Celebrating the legacy of Peterborough’s iconic Sugar Club

Posted on: 28/01/2026

Sugar Clubbing is a free exhibition opening at Peterborough Museum & Art Gallery, from 12 February to 4 April, exploring the story and cultural legacy of The Sugar Club. Inspired by the book Sugar Gravy Pleasure: An Indie Odyssey in Peterborough by Pete Elderkin, co-founder of the Sugar Club. It coincides with the release of a documentary of the same name directed by Martin Rowe (former Sugar Club DJ) and co-written with Pete, chronicling the unlikely rise of one of UK's longest-running alternative music venues.

The film and exhibition tell the story of The Sugar Club, an alternative music club night that operated from 1991-2002 in Peterborough against a backdrop of grunge, Britpop and nu-metal - the club became a cultural haven for misfits. The exhibition also explores the wider decline of music venues since Covid-19 and the lasting impact this is having on city-centre nightlife and the music industry.

Peterborough Museum & Art Gallery said,

“This exhibition is a real passion project for me.
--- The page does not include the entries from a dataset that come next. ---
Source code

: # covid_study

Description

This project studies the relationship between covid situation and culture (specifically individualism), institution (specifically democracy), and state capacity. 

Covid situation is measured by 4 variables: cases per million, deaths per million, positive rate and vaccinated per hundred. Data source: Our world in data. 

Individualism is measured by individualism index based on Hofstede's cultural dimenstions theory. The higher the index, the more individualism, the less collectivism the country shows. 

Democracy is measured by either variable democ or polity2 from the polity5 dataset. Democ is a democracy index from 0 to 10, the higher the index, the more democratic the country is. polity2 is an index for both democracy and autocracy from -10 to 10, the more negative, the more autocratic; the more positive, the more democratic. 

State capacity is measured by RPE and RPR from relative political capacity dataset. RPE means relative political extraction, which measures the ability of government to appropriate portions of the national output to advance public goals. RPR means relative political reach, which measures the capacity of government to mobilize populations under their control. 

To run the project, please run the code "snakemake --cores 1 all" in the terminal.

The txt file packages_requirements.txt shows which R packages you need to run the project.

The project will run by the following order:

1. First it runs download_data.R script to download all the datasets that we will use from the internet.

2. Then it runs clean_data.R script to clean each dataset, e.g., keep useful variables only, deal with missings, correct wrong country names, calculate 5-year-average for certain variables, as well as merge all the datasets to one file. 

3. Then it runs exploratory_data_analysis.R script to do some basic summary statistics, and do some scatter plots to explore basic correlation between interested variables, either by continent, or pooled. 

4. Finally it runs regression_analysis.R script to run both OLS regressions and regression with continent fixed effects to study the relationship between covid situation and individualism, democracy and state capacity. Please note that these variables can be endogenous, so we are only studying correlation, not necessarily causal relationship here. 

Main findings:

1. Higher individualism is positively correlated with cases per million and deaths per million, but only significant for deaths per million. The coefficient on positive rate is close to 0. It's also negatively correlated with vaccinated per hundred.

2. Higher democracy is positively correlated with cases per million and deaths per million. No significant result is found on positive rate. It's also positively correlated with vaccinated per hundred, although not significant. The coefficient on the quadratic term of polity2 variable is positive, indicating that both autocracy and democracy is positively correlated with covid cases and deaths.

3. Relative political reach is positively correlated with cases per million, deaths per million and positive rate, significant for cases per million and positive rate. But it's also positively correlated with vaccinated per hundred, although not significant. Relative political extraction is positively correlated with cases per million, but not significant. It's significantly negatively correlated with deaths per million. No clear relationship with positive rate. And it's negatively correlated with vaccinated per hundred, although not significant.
The Sugar Club shaped so much of who I was growing up, and I know that other people feel the same way. When you look back, the 90’s felt like such a positive time, the age before smartphones and widespread access to the internet. It was absolutely the end of an era.”

Martin Rowe, Director Sugar, Gravy, Pleasure

“Pete's story needed to be told and told visually. This is about what happens when working-class youth refuse to accept that culture happens elsewhere, in just the big cities.”